Scuola di Robotica è un’associazione no profit fondata nel 1999 da Gianmarco Veruggio , Fiorella Operto e Riccardo Bono, con l’intento di superare la divisione tra le “due culture” (scientifica e umanistica) non più adeguata a comprendere il travolgente sviluppo della robotica. Il principale obiettivo di Scuola di Robotica è la promozione della cultura mediante attività di istruzione, formazione, educazione e divulgazione delle arti e delle scienze coinvolte nel processo di sviluppo della robotica e delle nuove tecnologie.
Nel corso degli anni Scuola di Robotica è diventata un punto di riferimento nazionale e internazionale per molte attività di ricerca e applicazione della robotica nei settori più vari della società come la didattica, l’ecologia e le disabilità. Scuola di Robotica è partner di moltissimi progetti europei e dal 2009 è stata certificata come ente formatore dal Ministero dell’istruzione, l’Università e la ricerca per l’aggiornamento del personale docente.
La robotica è la vera frontiera tecnologica attuale ed è qualcosa che potrà cambiare radicalmente il nostro mondo. Dal punto di vista economico, industriale e aziendale è fondamentale avere generazioni di cittadini capaci di utilizzare le nuove tecnologie in maniera creativa e non passiva.

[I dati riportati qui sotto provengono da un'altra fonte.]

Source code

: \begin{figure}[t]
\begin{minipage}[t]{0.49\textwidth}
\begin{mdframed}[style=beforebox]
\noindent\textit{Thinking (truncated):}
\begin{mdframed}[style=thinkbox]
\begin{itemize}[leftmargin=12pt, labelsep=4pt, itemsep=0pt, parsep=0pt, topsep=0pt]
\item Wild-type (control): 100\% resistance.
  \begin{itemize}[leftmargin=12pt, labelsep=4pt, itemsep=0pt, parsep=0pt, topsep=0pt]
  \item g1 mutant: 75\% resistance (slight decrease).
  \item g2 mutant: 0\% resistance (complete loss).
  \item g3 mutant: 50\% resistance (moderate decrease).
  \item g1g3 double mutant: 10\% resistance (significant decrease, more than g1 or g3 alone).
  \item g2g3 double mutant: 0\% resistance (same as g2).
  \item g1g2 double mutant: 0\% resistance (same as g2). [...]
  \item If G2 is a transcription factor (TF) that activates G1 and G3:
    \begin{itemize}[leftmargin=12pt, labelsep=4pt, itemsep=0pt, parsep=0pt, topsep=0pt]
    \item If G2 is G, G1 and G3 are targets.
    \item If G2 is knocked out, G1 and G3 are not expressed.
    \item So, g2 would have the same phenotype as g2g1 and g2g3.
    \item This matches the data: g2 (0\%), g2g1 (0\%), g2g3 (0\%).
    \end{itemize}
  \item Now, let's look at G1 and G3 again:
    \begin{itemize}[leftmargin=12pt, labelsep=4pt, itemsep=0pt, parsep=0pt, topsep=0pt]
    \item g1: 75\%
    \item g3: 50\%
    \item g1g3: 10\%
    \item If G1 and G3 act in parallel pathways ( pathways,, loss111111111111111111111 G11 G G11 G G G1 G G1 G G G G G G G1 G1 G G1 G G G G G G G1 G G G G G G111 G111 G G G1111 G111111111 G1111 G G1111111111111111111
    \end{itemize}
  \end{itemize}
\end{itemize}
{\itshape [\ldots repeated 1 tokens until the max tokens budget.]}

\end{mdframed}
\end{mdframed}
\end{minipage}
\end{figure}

Se pensiamo agli anni novanta, la grande sconfitta in Italia e in Europa è stata quella di non capire la rivoluzione che internet avrebbe portato nella nostra economia. Se avessimo avuto dei visionari, dei tecnici capaci di capire le implicazioni sociali, etiche ed economiche di quello che stavano realizzando, probabilmente l’Italia non avrebbe perso quel treno tecnologico.

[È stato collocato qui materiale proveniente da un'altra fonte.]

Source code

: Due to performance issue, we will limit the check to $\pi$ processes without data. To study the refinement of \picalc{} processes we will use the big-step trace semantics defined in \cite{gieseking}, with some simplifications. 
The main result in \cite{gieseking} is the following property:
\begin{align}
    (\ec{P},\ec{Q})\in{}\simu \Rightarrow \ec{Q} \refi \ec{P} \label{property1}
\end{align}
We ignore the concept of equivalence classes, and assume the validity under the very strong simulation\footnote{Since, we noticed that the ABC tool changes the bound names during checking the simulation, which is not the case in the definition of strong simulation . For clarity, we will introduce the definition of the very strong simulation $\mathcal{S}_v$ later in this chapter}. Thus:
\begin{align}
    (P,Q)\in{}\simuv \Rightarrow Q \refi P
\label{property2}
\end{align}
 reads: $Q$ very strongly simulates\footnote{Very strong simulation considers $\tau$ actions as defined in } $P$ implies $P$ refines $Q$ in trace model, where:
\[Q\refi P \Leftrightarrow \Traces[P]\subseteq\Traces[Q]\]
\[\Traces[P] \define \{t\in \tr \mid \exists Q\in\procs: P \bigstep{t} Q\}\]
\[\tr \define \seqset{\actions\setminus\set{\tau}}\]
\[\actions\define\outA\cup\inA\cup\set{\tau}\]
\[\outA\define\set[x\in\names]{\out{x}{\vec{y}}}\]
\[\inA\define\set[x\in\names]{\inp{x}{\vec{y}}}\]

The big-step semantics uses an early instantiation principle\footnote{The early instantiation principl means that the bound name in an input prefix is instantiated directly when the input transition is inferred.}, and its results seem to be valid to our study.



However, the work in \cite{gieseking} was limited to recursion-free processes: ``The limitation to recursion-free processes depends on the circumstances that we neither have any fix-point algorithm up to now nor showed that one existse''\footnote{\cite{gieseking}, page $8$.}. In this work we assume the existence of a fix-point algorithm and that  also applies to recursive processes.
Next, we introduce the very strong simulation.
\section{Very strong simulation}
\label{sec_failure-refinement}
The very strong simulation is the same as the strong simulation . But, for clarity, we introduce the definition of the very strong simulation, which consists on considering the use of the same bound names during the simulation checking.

Scuola di robotica lavora in anticipo sui tempi cercando di far capire alla società che sta arrivando un nuovo fenomeno, ovvero la robotica, che rivoluzionerà ancora di più e con maggior impatto, e anche con maggiori pericoli, e l’unico modo per essere pronti è preparare le nuove generazione attraverso la formazione e l’istruzione.
In particolare ci occupiamo di:
Gianmarco Veruggio è uno scienziato robotico sperimentale, nonché uno studioso delle implicazioni etiche, legali e sociali della robotica e un visionario divulgatore degli scenari futuri conseguenti all’invasione robotica della società. Dedica gran parte delle sue energie a progetti di educazione e formazione delle giovani generazioni.

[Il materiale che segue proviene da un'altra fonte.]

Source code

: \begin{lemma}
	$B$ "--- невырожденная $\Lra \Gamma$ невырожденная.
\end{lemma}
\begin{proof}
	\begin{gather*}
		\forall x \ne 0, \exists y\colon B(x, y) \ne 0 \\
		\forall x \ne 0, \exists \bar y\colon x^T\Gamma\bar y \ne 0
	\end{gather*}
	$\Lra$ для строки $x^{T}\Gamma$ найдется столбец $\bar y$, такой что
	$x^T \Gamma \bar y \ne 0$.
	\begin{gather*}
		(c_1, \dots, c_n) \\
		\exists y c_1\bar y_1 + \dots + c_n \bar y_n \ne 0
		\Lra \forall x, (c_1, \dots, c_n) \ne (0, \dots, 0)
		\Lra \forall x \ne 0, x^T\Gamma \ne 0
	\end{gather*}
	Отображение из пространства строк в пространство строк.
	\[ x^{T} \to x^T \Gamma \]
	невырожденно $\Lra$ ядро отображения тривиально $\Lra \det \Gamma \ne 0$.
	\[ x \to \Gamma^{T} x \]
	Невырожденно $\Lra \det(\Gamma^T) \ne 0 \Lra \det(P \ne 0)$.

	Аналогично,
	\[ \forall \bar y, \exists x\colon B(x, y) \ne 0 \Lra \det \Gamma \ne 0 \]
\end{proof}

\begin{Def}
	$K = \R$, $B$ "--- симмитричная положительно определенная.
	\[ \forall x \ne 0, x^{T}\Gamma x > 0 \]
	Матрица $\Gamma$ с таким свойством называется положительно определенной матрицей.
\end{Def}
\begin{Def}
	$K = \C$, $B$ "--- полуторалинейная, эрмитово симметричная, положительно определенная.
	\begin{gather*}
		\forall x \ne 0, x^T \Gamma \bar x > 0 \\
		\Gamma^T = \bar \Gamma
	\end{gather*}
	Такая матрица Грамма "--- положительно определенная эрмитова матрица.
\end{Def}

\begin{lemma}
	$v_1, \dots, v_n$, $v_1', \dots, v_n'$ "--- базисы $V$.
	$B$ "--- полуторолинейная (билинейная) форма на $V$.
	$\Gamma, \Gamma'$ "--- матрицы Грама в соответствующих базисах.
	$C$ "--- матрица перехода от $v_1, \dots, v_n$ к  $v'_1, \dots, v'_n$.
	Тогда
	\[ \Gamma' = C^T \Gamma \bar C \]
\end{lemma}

Nato a Sanremo, consegue la Laurea in Ingegneria Elettronica presso l’Università di Genova nel 1980. Ha svolto a Genova tutta la sua vita professionale, prima presso Ansaldo Divisione Automazione e poi presso il CNR – Consiglio Nazionale delle Ricerche. Ha fondato il CNR-IAN Robotlab (1989-2002), mediante il quale progetta prototipi di robot e coordina Progetti di Ricerca, nazionali e internazionali, guidando personalmente numerose Campagne Sperimentali e Spedizioni Scientifiche in Mediterraneo, Antartide e Artico.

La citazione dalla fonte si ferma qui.